Contrary to a long standing popular belief, when you buy a physical or digial media (Movie, Song, game, etc.) you don’t actually own it. Your purchase is simply you buying the license to use the media for personal, commercial or private use depending on the license. For example you don’t actually own your copy of The Departed. You simply have legal permission to watch it however you want whenever you want but only if the audience is 50 people or less and you don’t charge people to watch the movie. Both would legally be considered theft. Even movie theaters have to pay a licensing fee (distribution). NO ONE is exempt.

Now that I’ve no doubt half-scared some of you or made another chunk of you a little paranoid, DRM does work both ways. You are entitled to certain rights as the licensee or to say that in plain English; The person who bought the movie or album.

  • Your purchase should work as advertised or you are entitled to a refund or similar compensation.
  • You are protected from prosecution as long as you do not try to profit from the media in some way.

Some companies have been going above and beyond what’s expected of them to support their consumers:

  • Apple’s iCloud is easily the best: Once you buy a movie or song you more or less “own” it forever. You can download it to as many authorized devices as you want without restriction at no additional cost. Got a new computer? You can download ALL of your iTunes purchases with a single click on your new one.
  • Xbox Live (XBL) and The Playstation Network (PSN) come in second with theirs. Once you buy a game, movie or TV Episode you can immediately download it to your console or PC (If you use Media Go or Zune) or just stream it if you prefer. Once it’s been downloaded you can use it as much as you want even if the title is no longer available for purchase later. The drawback to both XBL and the PSN is your license only grants you 5 downloads so if you use up all of those downloads you’ll need to make a new account to get it again. I was lucky when I got my desktop 3 years ago and was able to convince Microsoft to give me a full refund in Microsoft Points of purchases I couldn’t transfer to my new computer. A good $215 worth of media.
  • Amazon and Netflix both offer Streaming in addition to physical movies. Amazon has a streaming App for Apple, Android and Microsoft Products that you can use to enjoy your music and movies without even having to download them. The Netflix Client can be used on everything under the sun including the Nintendo 3DS and Playstation Vita so…yeah.

And of course when you buy Blu-Ray Movies you usually get three copies: The Blu-Ray version, a Standard Definition Version (Regular DVD) and a digital copy.

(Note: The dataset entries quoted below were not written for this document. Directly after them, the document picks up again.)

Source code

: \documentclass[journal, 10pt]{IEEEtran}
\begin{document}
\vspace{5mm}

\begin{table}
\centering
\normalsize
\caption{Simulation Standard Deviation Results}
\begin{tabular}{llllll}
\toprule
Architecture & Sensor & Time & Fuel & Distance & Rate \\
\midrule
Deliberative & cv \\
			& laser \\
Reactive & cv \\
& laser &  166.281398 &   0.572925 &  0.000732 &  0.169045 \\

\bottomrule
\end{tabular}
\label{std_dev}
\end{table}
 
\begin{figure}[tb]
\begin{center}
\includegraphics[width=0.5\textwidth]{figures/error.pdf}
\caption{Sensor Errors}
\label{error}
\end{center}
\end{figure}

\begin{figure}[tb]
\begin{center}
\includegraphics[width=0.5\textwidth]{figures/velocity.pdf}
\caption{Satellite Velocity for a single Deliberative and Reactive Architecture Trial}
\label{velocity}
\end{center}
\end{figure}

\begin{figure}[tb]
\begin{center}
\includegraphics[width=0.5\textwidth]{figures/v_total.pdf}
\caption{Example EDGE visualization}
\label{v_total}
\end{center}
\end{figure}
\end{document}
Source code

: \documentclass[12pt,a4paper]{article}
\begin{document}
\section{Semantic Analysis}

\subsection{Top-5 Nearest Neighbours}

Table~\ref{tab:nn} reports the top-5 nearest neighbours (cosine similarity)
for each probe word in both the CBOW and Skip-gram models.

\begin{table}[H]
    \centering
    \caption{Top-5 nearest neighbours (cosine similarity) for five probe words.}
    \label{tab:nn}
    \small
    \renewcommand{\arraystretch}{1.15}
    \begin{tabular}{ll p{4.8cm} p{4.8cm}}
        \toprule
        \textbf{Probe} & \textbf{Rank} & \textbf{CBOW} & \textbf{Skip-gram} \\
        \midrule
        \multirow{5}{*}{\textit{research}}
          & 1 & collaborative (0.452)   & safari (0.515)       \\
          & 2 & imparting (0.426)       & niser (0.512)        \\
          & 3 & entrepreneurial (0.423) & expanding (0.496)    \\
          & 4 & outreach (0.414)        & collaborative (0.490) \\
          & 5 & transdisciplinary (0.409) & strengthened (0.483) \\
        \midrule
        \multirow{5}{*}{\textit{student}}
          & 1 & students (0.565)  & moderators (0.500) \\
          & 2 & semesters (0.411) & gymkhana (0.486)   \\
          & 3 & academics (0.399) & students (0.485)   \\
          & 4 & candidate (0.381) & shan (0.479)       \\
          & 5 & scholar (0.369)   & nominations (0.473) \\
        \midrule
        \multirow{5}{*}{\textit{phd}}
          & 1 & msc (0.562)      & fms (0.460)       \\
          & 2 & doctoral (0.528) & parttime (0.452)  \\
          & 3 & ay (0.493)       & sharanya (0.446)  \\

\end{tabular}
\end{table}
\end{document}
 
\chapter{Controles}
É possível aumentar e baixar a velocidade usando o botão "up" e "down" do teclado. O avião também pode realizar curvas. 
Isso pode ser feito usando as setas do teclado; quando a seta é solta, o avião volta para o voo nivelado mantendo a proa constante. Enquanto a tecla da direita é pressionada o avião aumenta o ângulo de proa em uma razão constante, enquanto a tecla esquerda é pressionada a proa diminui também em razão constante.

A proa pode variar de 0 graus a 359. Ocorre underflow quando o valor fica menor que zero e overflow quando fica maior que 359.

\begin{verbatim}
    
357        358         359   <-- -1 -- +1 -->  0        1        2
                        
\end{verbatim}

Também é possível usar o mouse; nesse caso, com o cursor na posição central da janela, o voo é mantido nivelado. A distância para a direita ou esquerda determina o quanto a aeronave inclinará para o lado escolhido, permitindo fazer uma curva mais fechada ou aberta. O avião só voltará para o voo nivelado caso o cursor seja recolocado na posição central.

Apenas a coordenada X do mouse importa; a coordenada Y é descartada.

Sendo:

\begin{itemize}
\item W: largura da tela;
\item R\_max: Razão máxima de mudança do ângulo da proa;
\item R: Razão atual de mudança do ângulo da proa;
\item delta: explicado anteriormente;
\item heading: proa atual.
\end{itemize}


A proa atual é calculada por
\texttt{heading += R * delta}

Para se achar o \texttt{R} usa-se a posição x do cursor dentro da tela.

These days, many software companies require online registration to use their products. Some of you might remember this blog I wrote for Microsoft Office 2013. This is obviously Microsoft’s way of protecting its product from being pirated but as I said in that blog, I use Open Source alternatives to MS Office.

All in all, if you’re going to use DRM it shouldn’t infringe on the rights of the honest people who make up the majority of people who consume media. On the other hand there are times when piracy can and does actually help companies by telling them what consumers want. Just look at Napster and iTunes. iTunes exists because of Napster. The same can be said for Megaupload, and the Cloud services that have popped up in recent years. For the video game industry it’s because of Steam all of the console makers give gamers the option of downloading full games directly to their consoles, cutting out need to get a physical copy.

Think what you want about it but for all intents and purposes, if it wasn’t for Napster online stores as we know them probably wouldn’t exist.